### WORK REQUEST
Once you find the line with "- **Simulated Deposit:** $0.01 USDT" in the entries below, return exactly every line from it through the line with "- **Cache Headers:** Properly configured".

### SUPPLIED RECORDS
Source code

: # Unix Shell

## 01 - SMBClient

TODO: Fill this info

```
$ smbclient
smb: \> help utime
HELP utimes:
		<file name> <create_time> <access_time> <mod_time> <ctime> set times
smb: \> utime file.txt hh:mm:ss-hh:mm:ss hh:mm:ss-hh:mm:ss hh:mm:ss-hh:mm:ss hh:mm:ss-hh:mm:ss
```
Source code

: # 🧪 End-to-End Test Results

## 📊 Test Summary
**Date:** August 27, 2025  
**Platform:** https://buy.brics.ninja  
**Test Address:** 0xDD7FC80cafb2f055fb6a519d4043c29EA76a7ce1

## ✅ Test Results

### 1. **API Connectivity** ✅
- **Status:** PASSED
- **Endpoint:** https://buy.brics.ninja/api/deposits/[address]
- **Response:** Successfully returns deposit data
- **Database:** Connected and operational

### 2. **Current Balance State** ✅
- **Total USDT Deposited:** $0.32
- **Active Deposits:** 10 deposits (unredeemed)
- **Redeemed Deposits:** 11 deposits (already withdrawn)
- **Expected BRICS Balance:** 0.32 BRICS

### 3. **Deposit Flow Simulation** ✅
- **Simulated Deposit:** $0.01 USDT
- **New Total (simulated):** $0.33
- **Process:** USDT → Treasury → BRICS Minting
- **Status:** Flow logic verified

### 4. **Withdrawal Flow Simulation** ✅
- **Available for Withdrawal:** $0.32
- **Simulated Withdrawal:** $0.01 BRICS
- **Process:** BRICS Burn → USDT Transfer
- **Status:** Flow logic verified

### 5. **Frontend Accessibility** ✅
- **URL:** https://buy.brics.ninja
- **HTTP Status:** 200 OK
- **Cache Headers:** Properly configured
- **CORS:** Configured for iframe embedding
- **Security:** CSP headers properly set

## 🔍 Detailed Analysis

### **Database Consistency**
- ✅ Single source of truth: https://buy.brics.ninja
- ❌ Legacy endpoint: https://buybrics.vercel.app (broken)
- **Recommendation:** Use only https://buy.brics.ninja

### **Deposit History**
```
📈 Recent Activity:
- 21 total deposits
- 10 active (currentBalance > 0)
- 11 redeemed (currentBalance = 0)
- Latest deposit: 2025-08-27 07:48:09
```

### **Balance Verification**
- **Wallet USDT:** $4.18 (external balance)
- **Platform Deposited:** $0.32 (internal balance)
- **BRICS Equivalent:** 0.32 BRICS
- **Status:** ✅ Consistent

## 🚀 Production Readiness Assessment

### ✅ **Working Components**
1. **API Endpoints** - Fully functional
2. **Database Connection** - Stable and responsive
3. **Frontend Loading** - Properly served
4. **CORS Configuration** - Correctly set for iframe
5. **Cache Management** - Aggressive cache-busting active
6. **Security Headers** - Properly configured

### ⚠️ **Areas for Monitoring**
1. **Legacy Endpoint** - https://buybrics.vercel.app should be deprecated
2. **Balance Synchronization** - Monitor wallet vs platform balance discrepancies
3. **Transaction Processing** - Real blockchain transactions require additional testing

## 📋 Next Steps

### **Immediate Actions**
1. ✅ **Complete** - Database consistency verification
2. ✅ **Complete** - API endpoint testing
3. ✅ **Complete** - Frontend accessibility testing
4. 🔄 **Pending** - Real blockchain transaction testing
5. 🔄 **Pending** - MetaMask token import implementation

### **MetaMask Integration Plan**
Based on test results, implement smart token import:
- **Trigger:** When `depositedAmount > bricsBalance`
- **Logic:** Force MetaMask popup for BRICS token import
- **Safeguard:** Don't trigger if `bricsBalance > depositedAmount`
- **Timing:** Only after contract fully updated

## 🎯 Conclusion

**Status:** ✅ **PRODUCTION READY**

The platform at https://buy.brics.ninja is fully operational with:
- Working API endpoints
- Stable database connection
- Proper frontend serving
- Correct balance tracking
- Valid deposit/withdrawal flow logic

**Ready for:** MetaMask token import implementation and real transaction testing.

### RESPONSE TO THIS TASK
- **Simulated Deposit:** $0.01 USDT
- **New Total (simulated):** $0.33
- **Process:** USDT → Treasury → BRICS Minting
- **Status:** Flow logic verified

### 4. **Withdrawal Flow Simulation** ✅
- **Available for Withdrawal:** $0.32
- **Simulated Withdrawal:** $0.01 BRICS
- **Process:** BRICS Burn → USDT Transfer
- **Status:** Flow logic verified

### 5. **Frontend Accessibility** ✅
- **URL:** https://buy.brics.ninja
- **HTTP Status:** 200 OK
- **Cache Headers:** Properly configured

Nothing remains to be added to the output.